Es ist ein besonderes Dilemma, wenn aus politischen Gründen Themen nicht angegangen werden, wie zum Beispiel die Anpassung der Schullandschaft an die von der Ratsmehrheit geplante massive Vergrößerung der Stadt und ihrer Bevölkerung. Es reicht nicht, neue Kindergärten in die Pläne der Seeterrassen einzuzeichnen. Wir tragen dafür die Kosten. Wir müssen uns auch Gedanken machen, wo die größeren Geschwister, die zusammen mit den Kindergartenkindern hierherziehen werden, in die verschiedenen, allesamt gut gefüllten, Schulen gehen sollen. Auch ein angepasstes Verkehrskonzept fehlt bislang und wird auch nicht angegangen. Dabei gibt es auch noch die Römergärten und demnächst das Gelände der Strumpffabrik, deren Einwohner:innen und Fahrzeuge alle die jetzt schon überlastete Infrastruktur nutzen wollen.

Möglicherweise muss man einfach auswählen, welche Projekte wirklich sinnvoll sind und welche nicht. Unsere Haltung zu und der Umgang mit solchen Projekten müssen sich ändern. Es kommt nicht mehr nur auf Zuschüsse an, sondern auch darauf, die geförderten Maßnahmen umsetzen zu können. Last but not least muss auch eine Akzeptanz in der Bürgerschaft für solche Projekte hergestellt werden, wenn man nicht an ihr vorbei planen will.

Die Rahmenbedingungen für die Haushaltsgestaltung sind allgemein für Kommunen so eng, dass über Pflichtaufgaben hinaus nur ein geringer Entscheidungsspielraum besteht. Trotz vieler geförderter Projekte ist auch der Zülpicher Haushaltsentwurf damit in weiten Teilen kaum eine politische Entscheidung, sondern vielmehr Geschäft der laufenden Verwaltung.

Wir erkennen an, dass es der Verwaltung in Zülpich seit 2016 gelungen ist, einen ausgeglichenen Haushalt ohne weitere Erhöhung der Grundsteuer zu erstellen. Wir sind davon überzeugt, dass wir die Folgen der Corona-Pandemie und der verheerenden Flut nur gemeinsam mit allen politischen Kräften bewältigen können und müssen.

Bei allen deutlich erkennbaren Unterschieden zwischen uns und der Kooperation aus CDU und SPD wollen wir GRÜNE als vor Ort erfahrbare Gestalter:innen der Demokratie Gemeinsamkeiten beim
Haushalt in den Mittelpunkt stellen bzw. Themen gemeinsam gestalten. Wir machen dieses Angebot wie im letzten Jahr, weil wir es weiterhin richtig finden, allerdings ohne wirkliche Hoffnung auf mehr Kooperationsbereitschaft bei CDU und SPD. Diese konnten wir leider auch im letzten Jahr nicht erkennen.

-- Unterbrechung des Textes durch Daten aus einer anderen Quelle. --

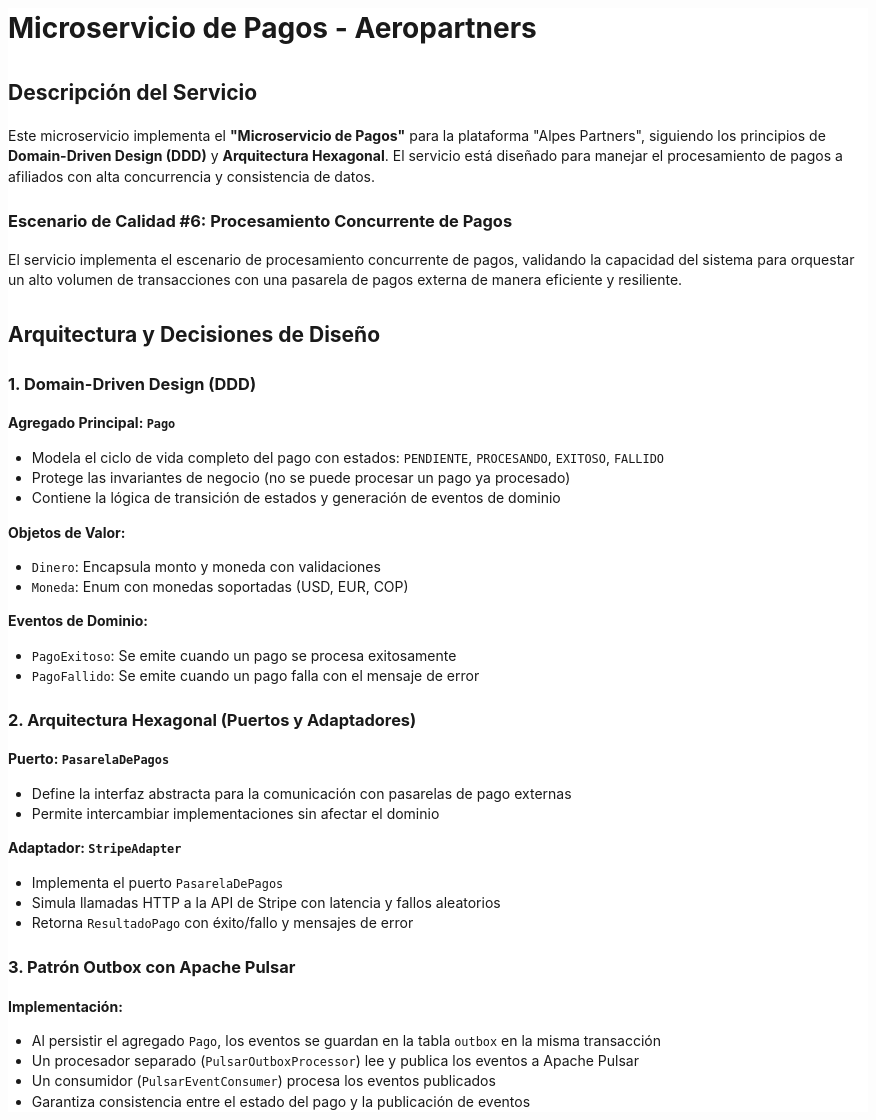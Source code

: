 # Microservicio de Pagos - Aeropartners

## Descripción del Servicio

Este microservicio implementa el **"Microservicio de Pagos"** para la plataforma "Alpes Partners", siguiendo los principios de **Domain-Driven Design (DDD)** y **Arquitectura Hexagonal**. El servicio está diseñado para manejar el procesamiento de pagos a afiliados con alta concurrencia y consistencia de datos.

### Escenario de Calidad #6: Procesamiento Concurrente de Pagos

El servicio implementa el escenario de procesamiento concurrente de pagos, validando la capacidad del sistema para orquestar un alto volumen de transacciones con una pasarela de pagos externa de manera eficiente y resiliente.

## Arquitectura y Decisiones de Diseño

### 1. Domain-Driven Design (DDD)

**Agregado Principal: `Pago`**
- Modela el ciclo de vida completo del pago con estados: `PENDIENTE`, `PROCESANDO`, `EXITOSO`, `FALLIDO`
- Protege las invariantes de negocio (no se puede procesar un pago ya procesado)
- Contiene la lógica de transición de estados y generación de eventos de dominio

**Objetos de Valor:**
- `Dinero`: Encapsula monto y moneda con validaciones
- `Moneda`: Enum con monedas soportadas (USD, EUR, COP)

**Eventos de Dominio:**
- `PagoExitoso`: Se emite cuando un pago se procesa exitosamente
- `PagoFallido`: Se emite cuando un pago falla con el mensaje de error

### 2. Arquitectura Hexagonal (Puertos y Adaptadores)

**Puerto: `PasarelaDePagos`**
- Define la interfaz abstracta para la comunicación con pasarelas de pago externas
- Permite intercambiar implementaciones sin afectar el dominio

**Adaptador: `StripeAdapter`**
- Implementa el puerto `PasarelaDePagos`
- Simula llamadas HTTP a la API de Stripe con latencia y fallos aleatorios
- Retorna `ResultadoPago` con éxito/fallo y mensajes de error

### 3. Patrón Outbox con Apache Pulsar

**Implementación:**
- Al persistir el agregado `Pago`, los eventos se guardan en la tabla `outbox` en la misma transacción
- Un procesador separado (`PulsarOutboxProcessor`) lee y publica los eventos a Apache Pulsar
- Un consumidor (`PulsarEventConsumer`) procesa los eventos publicados
- Garantiza consistencia entre el estado del pago y la publicación de eventos
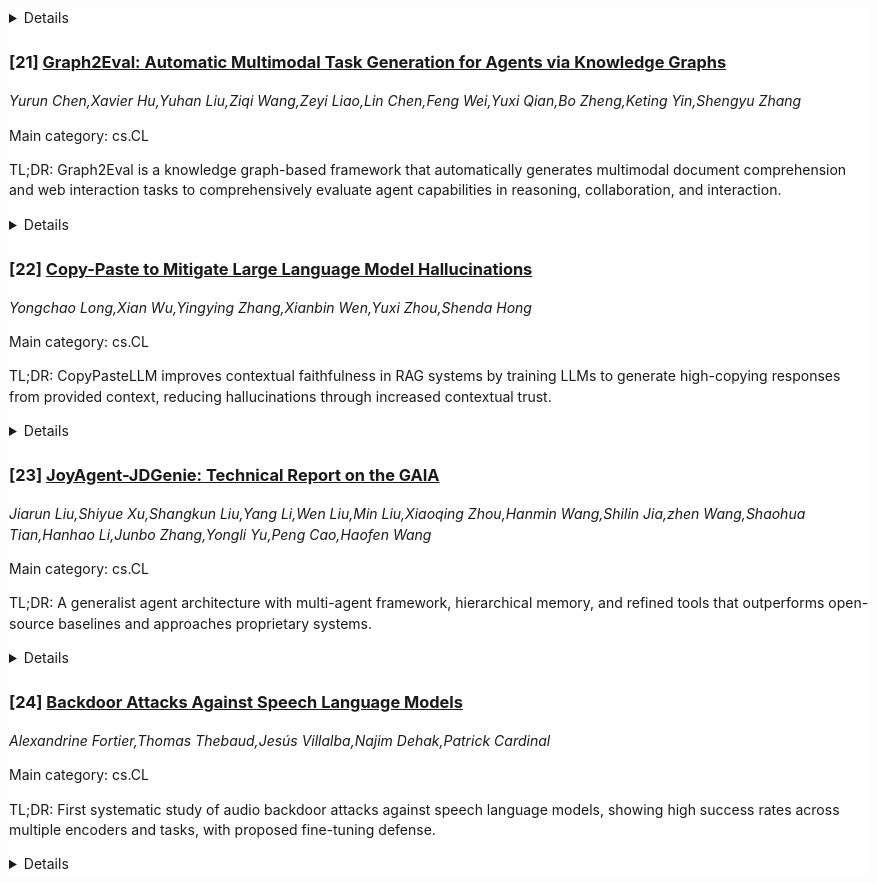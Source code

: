 <details><summary>Details</summary></details>


### [21] [Graph2Eval: Automatic Multimodal Task Generation for Agents via Knowledge Graphs](https://arxiv.org/abs/2510.00507)
*Yurun Chen,Xavier Hu,Yuhan Liu,Ziqi Wang,Zeyi Liao,Lin Chen,Feng Wei,Yuxi Qian,Bo Zheng,Keting Yin,Shengyu Zhang*

Main category: cs.CL

TL;DR: Graph2Eval is a knowledge graph-based framework that automatically generates multimodal document comprehension and web interaction tasks to comprehensively evaluate agent capabilities in reasoning, collaboration, and interaction.


<details><summary>Details</summary></details>


### [22] [Copy-Paste to Mitigate Large Language Model Hallucinations](https://arxiv.org/abs/2510.00508)
*Yongchao Long,Xian Wu,Yingying Zhang,Xianbin Wen,Yuxi Zhou,Shenda Hong*

Main category: cs.CL

TL;DR: CopyPasteLLM improves contextual faithfulness in RAG systems by training LLMs to generate high-copying responses from provided context, reducing hallucinations through increased contextual trust.


<details><summary>Details</summary></details>


### [23] [JoyAgent-JDGenie: Technical Report on the GAIA](https://arxiv.org/abs/2510.00510)
*Jiarun Liu,Shiyue Xu,Shangkun Liu,Yang Li,Wen Liu,Min Liu,Xiaoqing Zhou,Hanmin Wang,Shilin Jia,zhen Wang,Shaohua Tian,Hanhao Li,Junbo Zhang,Yongli Yu,Peng Cao,Haofen Wang*

Main category: cs.CL

TL;DR: A generalist agent architecture with multi-agent framework, hierarchical memory, and refined tools that outperforms open-source baselines and approaches proprietary systems.


<details><summary>Details</summary></details>


### [24] [Backdoor Attacks Against Speech Language Models](https://arxiv.org/abs/2510.01157)
*Alexandrine Fortier,Thomas Thebaud,Jesús Villalba,Najim Dehak,Patrick Cardinal*

Main category: cs.CL

TL;DR: First systematic study of audio backdoor attacks against speech language models, showing high success rates across multiple encoders and tasks, with proposed fine-tuning defense.


<details><summary>Details</summary></details>

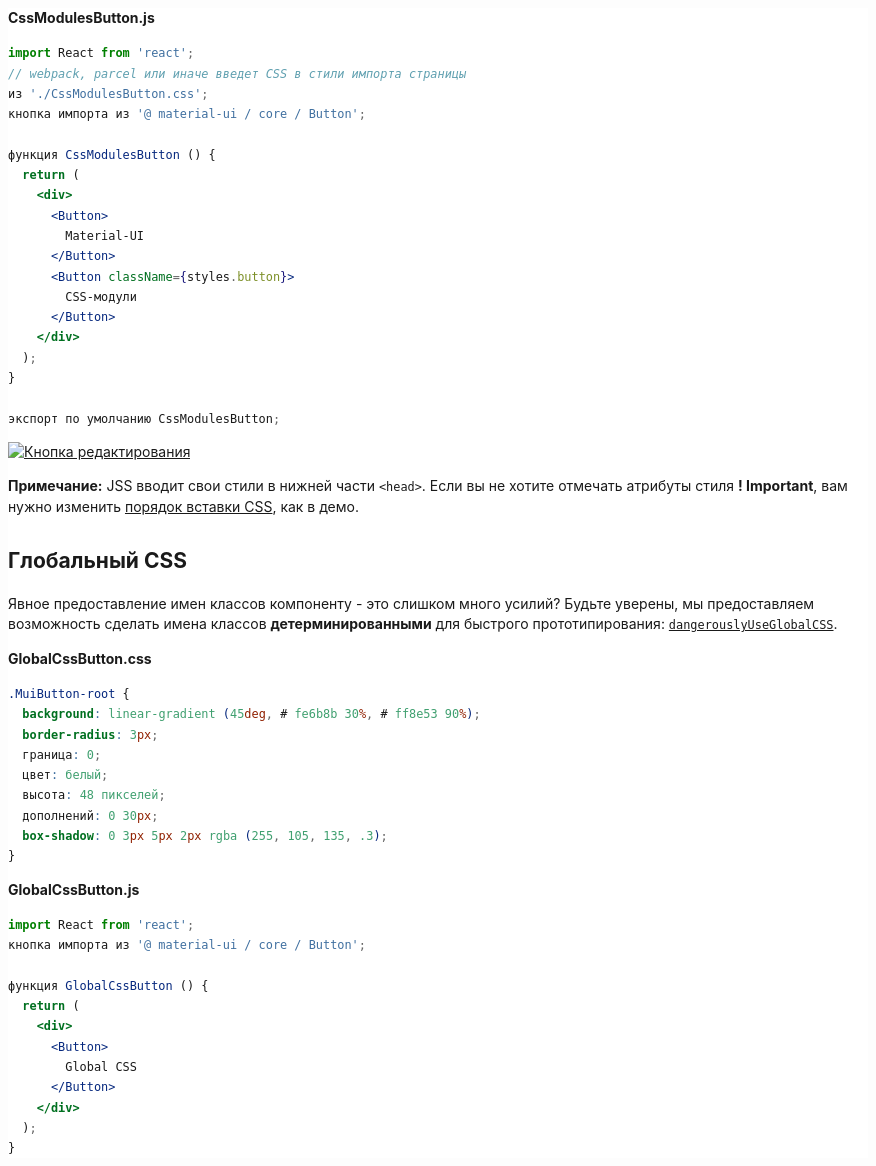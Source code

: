**CssModulesButton.js**

```jsx
import React from 'react';
// webpack, parcel или иначе введет CSS в стили импорта страницы
из './CssModulesButton.css';
кнопка импорта из '@ material-ui / core / Button';

функция CssModulesButton () {
  return (
    <div>
      <Button>
        Material-UI
      </Button>
      <Button className={styles.button}>
        CSS-модули
      </Button>
    </div>
  );
}

экспорт по умолчанию CssModulesButton;
```

[![Кнопка редактирования](https://codesandbox.io/static/img/play-codesandbox.svg)](https://codesandbox.io/s/m4j01r75wx)

**Примечание:** JSS вводит свои стили в нижней части `<head>`. Если вы не хотите отмечать атрибуты стиля **! Important**, вам нужно изменить [порядок вставки CSS](/customization/css-in-js/#css-injection-order), как в демо.

## Глобальный CSS

Явное предоставление имен классов компоненту - это слишком много усилий? Будьте уверены, мы предоставляем возможность сделать имена классов **детерминированными** для быстрого прототипирования: [`dangerouslyUseGlobalCSS`](/customization/css-in-js/#global-css).

**GlobalCssButton.css**

```css
.MuiButton-root {
  background: linear-gradient (45deg, # fe6b8b 30%, # ff8e53 90%);
  border-radius: 3px;
  граница: 0;
  цвет: белый;
  высота: 48 пикселей;
  дополнений: 0 30px;
  box-shadow: 0 3px 5px 2px rgba (255, 105, 135, .3);
}
```

**GlobalCssButton.js**

```jsx
import React from 'react';
кнопка импорта из '@ material-ui / core / Button';

функция GlobalCssButton () {
  return (
    <div>
      <Button>
        Global CSS
      </Button>
    </div>
  );
}

```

Wir sehen den Haushalt auf einem weiterhin guten Weg, weil
mittelfristig keine neue Schuldenaufnahme geplant ist
die Altschulden konsequent weiter abgebaut werden
die Finanzsituation weiterhin stabil ist

Uns fehlt jedoch
eine Aktualisierung der Haushaltsprodukte mit aussagekräftigen Kennzahlen und
konkreten Zielvereinbarungen mit dem Rat, um den Haushalt effizienter steuern zu können

In dem Beschluss des letzten Strukturausschusses zur Einführung eines Klimaschutz- und Energiemanagements, die fachübergreifend wirksam sein müssen, sehen wir einen guten Schritt hin zu einer auf Nachhaltigkeit ausgerichteten Haushaltsstrategie.

Wir freuen uns, wenn auch für weitere Projekte unser Wahlprogramm herangezogen wird. Dort finden sich noch weit mehr zukunftsweisende Ideen.

An dieser Stelle danken wir der gesamten Verwaltung und dem Kämmerer für die jederzeit offene und gute Kommunikation im Rahmen der Haushaltsberatungen und auch während des gesamten vergangenen Jahres bei vielen anderen Gelegenheiten.

Unter Berücksichtigung der positiven Zukunftsperspektiven stimmen Bündnis90/Die Grünen dem vorgelegten Haushaltsentwurf für das Jahr 2022 zu.